TASK PROMPT: Which lines of the entries contain the string "wadors"? Copy each of them.

DATA:
-=-=-=-=-
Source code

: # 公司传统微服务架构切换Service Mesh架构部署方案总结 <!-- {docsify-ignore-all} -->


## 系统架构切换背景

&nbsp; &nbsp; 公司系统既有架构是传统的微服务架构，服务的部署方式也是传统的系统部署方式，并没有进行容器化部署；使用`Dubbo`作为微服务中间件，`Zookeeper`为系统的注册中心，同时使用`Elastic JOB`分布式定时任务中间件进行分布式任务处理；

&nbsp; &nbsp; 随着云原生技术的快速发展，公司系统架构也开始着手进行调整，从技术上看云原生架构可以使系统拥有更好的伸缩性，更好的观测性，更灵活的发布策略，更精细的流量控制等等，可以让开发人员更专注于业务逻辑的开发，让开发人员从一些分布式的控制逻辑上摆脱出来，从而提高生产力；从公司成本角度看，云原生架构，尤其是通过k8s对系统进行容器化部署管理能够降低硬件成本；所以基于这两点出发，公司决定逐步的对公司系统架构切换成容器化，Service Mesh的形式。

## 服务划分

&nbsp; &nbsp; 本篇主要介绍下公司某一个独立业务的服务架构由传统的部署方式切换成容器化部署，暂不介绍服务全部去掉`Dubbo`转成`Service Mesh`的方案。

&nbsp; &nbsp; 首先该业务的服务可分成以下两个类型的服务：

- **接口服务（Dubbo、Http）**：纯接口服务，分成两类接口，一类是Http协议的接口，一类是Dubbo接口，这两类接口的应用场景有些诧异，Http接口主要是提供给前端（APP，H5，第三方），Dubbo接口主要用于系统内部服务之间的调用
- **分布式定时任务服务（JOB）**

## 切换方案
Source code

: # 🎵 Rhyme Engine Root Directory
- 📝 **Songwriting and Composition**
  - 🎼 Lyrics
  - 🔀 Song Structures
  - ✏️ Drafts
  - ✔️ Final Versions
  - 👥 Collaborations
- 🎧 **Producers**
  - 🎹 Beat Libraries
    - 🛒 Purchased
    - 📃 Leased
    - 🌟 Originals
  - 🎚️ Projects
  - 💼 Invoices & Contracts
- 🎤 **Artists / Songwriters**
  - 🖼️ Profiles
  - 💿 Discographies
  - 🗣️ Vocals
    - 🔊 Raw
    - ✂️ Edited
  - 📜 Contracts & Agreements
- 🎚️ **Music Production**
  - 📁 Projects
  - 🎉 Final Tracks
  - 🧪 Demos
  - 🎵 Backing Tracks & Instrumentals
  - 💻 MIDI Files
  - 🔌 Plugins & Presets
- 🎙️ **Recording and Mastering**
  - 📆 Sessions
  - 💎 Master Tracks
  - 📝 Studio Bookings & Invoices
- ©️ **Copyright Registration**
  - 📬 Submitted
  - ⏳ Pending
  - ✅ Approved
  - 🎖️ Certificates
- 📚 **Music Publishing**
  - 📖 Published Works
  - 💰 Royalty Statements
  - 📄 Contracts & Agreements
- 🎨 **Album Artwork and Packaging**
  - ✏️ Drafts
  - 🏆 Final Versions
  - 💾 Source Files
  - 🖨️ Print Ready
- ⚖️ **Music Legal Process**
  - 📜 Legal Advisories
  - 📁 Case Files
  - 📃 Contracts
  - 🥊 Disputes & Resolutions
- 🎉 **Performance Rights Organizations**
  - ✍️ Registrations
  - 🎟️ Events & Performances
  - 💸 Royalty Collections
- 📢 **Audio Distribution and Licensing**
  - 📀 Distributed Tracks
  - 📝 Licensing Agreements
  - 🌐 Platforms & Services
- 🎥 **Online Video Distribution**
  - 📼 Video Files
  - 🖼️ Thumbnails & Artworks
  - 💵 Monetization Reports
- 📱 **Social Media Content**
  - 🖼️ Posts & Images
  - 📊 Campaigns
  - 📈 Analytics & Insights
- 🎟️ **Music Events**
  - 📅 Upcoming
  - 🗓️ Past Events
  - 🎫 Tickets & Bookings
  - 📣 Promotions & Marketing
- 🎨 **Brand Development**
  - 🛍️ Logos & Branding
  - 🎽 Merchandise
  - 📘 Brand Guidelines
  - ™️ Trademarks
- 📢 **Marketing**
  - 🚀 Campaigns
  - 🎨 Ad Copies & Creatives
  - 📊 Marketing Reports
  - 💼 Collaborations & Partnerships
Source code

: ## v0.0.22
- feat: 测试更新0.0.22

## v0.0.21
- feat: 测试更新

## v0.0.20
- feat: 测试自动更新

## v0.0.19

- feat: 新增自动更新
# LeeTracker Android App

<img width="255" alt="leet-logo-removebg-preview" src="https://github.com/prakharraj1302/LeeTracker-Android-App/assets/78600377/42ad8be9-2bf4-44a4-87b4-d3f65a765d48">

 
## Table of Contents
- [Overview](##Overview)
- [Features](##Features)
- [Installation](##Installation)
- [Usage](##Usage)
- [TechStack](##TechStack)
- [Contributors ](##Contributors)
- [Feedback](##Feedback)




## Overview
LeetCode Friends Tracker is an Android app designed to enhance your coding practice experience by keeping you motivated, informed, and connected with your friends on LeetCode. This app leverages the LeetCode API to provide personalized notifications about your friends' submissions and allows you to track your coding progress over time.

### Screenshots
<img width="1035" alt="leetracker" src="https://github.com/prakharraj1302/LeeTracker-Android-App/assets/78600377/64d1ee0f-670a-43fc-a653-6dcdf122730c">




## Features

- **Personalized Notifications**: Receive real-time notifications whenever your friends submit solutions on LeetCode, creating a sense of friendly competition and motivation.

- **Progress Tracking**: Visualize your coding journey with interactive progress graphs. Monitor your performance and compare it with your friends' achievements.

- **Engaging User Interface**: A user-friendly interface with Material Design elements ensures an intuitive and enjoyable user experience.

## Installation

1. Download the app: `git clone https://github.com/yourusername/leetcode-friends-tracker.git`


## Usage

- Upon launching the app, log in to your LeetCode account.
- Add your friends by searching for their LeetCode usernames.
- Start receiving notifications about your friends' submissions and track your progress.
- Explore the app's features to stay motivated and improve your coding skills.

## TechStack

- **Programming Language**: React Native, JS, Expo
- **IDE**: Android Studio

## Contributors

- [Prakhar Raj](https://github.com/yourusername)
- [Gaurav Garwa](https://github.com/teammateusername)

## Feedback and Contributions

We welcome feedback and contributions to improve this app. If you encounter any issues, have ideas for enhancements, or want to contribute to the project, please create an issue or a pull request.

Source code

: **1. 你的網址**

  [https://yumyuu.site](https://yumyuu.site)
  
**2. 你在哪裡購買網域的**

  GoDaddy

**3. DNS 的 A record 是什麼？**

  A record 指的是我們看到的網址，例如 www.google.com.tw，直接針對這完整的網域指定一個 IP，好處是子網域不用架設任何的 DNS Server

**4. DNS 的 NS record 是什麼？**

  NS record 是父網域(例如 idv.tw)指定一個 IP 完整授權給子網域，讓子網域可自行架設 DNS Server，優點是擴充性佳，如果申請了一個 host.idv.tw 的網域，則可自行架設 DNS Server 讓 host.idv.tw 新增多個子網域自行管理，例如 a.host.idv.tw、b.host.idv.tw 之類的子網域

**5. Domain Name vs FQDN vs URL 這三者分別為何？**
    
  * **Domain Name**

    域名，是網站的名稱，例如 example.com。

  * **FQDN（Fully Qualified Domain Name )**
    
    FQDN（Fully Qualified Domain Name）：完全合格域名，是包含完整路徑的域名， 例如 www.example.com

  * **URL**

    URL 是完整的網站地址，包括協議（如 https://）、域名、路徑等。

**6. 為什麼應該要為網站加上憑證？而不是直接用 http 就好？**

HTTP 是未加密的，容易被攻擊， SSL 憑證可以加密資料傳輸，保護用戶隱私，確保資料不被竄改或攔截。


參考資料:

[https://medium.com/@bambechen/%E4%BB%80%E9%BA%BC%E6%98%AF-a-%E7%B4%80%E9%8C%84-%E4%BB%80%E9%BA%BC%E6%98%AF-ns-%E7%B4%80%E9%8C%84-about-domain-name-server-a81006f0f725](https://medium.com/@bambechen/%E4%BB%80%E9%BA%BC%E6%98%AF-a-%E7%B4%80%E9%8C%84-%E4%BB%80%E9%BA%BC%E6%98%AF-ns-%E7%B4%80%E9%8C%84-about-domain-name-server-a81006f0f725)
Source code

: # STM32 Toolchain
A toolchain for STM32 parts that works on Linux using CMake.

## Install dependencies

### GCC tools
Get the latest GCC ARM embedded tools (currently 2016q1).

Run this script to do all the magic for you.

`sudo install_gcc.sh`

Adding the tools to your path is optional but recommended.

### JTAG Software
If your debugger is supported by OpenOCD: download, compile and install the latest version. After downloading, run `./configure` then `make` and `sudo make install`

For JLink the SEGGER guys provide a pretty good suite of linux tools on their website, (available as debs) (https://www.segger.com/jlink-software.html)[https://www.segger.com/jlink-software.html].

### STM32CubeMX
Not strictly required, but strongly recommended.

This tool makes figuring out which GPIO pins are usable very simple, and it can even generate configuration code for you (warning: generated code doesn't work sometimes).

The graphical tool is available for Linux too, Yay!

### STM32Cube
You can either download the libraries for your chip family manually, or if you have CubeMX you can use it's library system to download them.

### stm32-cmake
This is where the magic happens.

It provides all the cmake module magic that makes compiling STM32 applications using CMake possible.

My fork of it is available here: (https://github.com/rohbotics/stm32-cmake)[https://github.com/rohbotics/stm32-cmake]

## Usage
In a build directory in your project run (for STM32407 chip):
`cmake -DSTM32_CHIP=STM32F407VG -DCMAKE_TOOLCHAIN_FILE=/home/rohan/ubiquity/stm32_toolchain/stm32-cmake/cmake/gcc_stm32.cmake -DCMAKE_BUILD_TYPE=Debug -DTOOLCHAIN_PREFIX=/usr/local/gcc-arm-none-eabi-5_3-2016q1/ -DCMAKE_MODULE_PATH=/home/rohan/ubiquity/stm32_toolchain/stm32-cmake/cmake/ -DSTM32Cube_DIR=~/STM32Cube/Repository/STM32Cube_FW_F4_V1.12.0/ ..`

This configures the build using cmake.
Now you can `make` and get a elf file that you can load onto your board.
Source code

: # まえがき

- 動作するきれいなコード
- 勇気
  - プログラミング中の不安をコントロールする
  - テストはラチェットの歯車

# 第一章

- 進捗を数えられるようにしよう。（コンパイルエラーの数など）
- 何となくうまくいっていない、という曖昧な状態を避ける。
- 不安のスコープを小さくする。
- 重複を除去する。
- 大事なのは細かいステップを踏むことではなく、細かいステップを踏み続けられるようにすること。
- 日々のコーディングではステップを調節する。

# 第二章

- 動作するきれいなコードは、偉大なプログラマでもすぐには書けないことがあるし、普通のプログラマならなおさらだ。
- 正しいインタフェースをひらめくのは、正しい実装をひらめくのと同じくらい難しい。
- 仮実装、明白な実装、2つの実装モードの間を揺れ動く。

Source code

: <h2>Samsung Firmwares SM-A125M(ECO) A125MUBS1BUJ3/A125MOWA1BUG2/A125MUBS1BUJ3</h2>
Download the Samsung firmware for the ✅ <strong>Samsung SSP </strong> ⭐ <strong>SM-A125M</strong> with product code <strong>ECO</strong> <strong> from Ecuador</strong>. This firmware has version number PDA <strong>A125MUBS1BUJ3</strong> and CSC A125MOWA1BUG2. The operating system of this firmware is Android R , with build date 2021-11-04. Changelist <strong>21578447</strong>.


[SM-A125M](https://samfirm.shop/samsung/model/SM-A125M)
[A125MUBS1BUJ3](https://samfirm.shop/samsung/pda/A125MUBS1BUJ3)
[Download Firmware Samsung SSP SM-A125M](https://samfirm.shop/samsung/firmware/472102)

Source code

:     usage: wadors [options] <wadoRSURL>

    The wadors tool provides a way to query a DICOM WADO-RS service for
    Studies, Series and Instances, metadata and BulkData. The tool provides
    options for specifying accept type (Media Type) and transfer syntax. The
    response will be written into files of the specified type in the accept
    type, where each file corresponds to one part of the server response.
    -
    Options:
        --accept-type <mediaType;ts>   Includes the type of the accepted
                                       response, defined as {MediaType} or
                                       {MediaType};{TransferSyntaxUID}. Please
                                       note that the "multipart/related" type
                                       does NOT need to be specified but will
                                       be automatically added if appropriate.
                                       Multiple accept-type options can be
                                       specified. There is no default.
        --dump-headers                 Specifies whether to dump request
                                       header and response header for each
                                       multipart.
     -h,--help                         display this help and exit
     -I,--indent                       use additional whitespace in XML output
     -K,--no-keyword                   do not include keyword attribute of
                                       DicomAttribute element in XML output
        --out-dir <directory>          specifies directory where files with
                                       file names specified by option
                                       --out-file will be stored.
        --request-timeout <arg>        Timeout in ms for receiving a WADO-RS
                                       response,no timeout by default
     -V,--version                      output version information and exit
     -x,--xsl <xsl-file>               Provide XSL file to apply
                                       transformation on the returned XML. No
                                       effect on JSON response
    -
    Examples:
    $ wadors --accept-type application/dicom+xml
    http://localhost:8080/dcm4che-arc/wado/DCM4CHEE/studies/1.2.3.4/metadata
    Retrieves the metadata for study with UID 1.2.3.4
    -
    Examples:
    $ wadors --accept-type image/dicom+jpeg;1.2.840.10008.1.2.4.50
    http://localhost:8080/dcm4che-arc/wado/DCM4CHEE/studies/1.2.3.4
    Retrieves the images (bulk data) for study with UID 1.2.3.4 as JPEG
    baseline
-=-=-=-=-
ANSWER FOR THIS EXERCISE:
:     usage: wadors [options] <wadoRSURL>
    The wadors tool provides a way to query a DICOM WADO-RS service for
    $ wadors --accept-type application/dicom+xml
    $ wadors --accept-type image/dicom+jpeg;1.2.840.10008.1.2.4.50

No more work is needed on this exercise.